- [Data records]:
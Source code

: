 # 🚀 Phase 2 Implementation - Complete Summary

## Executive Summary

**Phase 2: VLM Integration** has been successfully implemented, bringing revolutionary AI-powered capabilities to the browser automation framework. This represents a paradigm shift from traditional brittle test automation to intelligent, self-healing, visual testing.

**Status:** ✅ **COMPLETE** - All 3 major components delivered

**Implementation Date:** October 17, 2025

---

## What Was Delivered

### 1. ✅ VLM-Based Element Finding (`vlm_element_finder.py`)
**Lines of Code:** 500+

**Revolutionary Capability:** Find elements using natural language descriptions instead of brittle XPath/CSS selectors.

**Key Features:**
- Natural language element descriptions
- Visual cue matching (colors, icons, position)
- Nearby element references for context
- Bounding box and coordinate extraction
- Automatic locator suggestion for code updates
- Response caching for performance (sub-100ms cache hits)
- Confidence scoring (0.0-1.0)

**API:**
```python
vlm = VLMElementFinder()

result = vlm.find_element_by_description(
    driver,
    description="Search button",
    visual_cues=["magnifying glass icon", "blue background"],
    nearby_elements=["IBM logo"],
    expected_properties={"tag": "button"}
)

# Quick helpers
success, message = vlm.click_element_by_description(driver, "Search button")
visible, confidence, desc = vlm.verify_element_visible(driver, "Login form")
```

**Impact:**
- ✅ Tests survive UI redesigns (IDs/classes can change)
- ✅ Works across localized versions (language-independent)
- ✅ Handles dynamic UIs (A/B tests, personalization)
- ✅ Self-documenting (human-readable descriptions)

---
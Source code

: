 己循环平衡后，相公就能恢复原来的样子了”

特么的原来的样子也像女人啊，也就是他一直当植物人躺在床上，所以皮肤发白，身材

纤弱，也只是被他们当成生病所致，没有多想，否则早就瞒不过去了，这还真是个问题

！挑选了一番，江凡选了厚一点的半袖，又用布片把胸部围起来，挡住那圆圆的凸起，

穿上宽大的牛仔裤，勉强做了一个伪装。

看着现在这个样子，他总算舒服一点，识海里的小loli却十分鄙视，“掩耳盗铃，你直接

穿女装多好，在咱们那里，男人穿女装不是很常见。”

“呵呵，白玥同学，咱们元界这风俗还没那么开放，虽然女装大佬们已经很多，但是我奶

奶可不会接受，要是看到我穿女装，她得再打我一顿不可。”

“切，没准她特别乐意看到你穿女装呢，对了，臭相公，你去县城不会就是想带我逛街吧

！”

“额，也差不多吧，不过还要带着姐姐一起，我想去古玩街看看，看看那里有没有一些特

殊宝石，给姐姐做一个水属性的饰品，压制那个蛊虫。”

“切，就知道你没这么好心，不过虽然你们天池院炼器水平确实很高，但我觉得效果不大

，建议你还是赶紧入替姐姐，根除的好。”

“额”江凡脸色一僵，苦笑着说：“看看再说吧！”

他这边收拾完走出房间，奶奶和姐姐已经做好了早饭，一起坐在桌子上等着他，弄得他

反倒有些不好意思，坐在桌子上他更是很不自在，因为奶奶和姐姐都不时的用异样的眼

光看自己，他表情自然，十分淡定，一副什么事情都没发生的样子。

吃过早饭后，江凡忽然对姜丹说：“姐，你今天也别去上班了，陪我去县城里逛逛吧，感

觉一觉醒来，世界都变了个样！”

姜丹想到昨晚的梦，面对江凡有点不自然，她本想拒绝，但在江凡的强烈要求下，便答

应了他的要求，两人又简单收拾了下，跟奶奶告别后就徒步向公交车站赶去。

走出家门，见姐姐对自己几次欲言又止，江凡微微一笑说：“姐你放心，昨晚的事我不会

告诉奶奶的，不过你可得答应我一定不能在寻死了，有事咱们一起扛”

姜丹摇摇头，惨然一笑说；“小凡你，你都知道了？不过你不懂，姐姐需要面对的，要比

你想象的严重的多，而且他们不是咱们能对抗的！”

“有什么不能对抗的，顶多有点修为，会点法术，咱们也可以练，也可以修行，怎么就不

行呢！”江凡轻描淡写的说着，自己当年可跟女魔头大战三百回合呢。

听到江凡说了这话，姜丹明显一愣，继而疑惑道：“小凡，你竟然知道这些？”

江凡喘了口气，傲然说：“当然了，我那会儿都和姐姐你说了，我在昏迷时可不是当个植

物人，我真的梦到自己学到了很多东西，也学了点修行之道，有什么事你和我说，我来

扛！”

- [Your instructions]:
Without leaving anything out, retype the material exactly.

- [Exercise answer]:
Source code

: # 🚀 Phase 2 Implementation - Complete Summary

## Executive Summary

**Phase 2: VLM Integration** has been successfully implemented, bringing revolutionary AI-powered capabilities to the browser automation framework. This represents a paradigm shift from traditional brittle test automation to intelligent, self-healing, visual testing.

**Status:** ✅ **COMPLETE** - All 3 major components delivered

**Implementation Date:** October 17, 2025

---

## What Was Delivered

### 1. ✅ VLM-Based Element Finding (`vlm_element_finder.py`)
**Lines of Code:** 500+

**Revolutionary Capability:** Find elements using natural language descriptions instead of brittle XPath/CSS selectors.

**Key Features:**
- Natural language element descriptions
- Visual cue matching (colors, icons, position)
- Nearby element references for context
- Bounding box and coordinate extraction
- Automatic locator suggestion for code updates
- Response caching for performance (sub-100ms cache hits)
- Confidence scoring (0.0-1.0)

**API:**
```python
vlm = VLMElementFinder()

result = vlm.find_element_by_description(
    driver,
    description="Search button",
    visual_cues=["magnifying glass icon", "blue background"],
    nearby_elements=["IBM logo"],
    expected_properties={"tag": "button"}
)

# Quick helpers
success, message = vlm.click_element_by_description(driver, "Search button")
visible, confidence, desc = vlm.verify_element_visible(driver, "Login form")
```

**Impact:**
- ✅ Tests survive UI redesigns (IDs/classes can change)
- ✅ Works across localized versions (language-independent)
- ✅ Handles dynamic UIs (A/B tests, personalization)
- ✅ Self-documenting (human-readable descriptions)

---
Source code

: 己循环平衡后，相公就能恢复原来的样子了”

特么的原来的样子也像女人啊，也就是他一直当植物人躺在床上，所以皮肤发白，身材

纤弱，也只是被他们当成生病所致，没有多想，否则早就瞒不过去了，这还真是个问题

！挑选了一番，江凡选了厚一点的半袖，又用布片把胸部围起来，挡住那圆圆的凸起，

穿上宽大的牛仔裤，勉强做了一个伪装。

看着现在这个样子，他总算舒服一点，识海里的小loli却十分鄙视，“掩耳盗铃，你直接

穿女装多好，在咱们那里，男人穿女装不是很常见。”

“呵呵，白玥同学，咱们元界这风俗还没那么开放，虽然女装大佬们已经很多，但是我奶

奶可不会接受，要是看到我穿女装，她得再打我一顿不可。”

“切，没准她特别乐意看到你穿女装呢，对了，臭相公，你去县城不会就是想带我逛街吧

！”

“额，也差不多吧，不过还要带着姐姐一起，我想去古玩街看看，看看那里有没有一些特

殊宝石，给姐姐做一个水属性的饰品，压制那个蛊虫。”

“切，就知道你没这么好心，不过虽然你们天池院炼器水平确实很高，但我觉得效果不大

，建议你还是赶紧入替姐姐，根除的好。”

“额”江凡脸色一僵，苦笑着说：“看看再说吧！”

他这边收拾完走出房间，奶奶和姐姐已经做好了早饭，一起坐在桌子上等着他，弄得他

反倒有些不好意思，坐在桌子上他更是很不自在，因为奶奶和姐姐都不时的用异样的眼

光看自己，他表情自然，十分淡定，一副什么事情都没发生的样子。

吃过早饭后，江凡忽然对姜丹说：“姐，你今天也别去上班了，陪我去县城里逛逛吧，感

觉一觉醒来，世界都变了个样！”

姜丹想到昨晚的梦，面对江凡有点不自然，她本想拒绝，但在江凡的强烈要求下，便答

应了他的要求，两人又简单收拾了下，跟奶奶告别后就徒步向公交车站赶去。

走出家门，见姐姐对自己几次欲言又止，江凡微微一笑说：“姐你放心，昨晚的事我不会

告诉奶奶的，不过你可得答应我一定不能在寻死了，有事咱们一起扛”

姜丹摇摇头，惨然一笑说；“小凡你，你都知道了？不过你不懂，姐姐需要面对的，要比

你想象的严重的多，而且他们不是咱们能对抗的！”

“有什么不能对抗的，顶多有点修为，会点法术，咱们也可以练，也可以修行，怎么就不

行呢！”江凡轻描淡写的说着，自己当年可跟女魔头大战三百回合呢。

听到江凡说了这话，姜丹明显一愣，继而疑惑道：“小凡，你竟然知道这些？”

江凡喘了口气，傲然说：“当然了，我那会儿都和姐姐你说了，我在昏迷时可不是当个植

物人，我真的梦到自己学到了很多东西，也学了点修行之道，有什么事你和我说，我来

扛！”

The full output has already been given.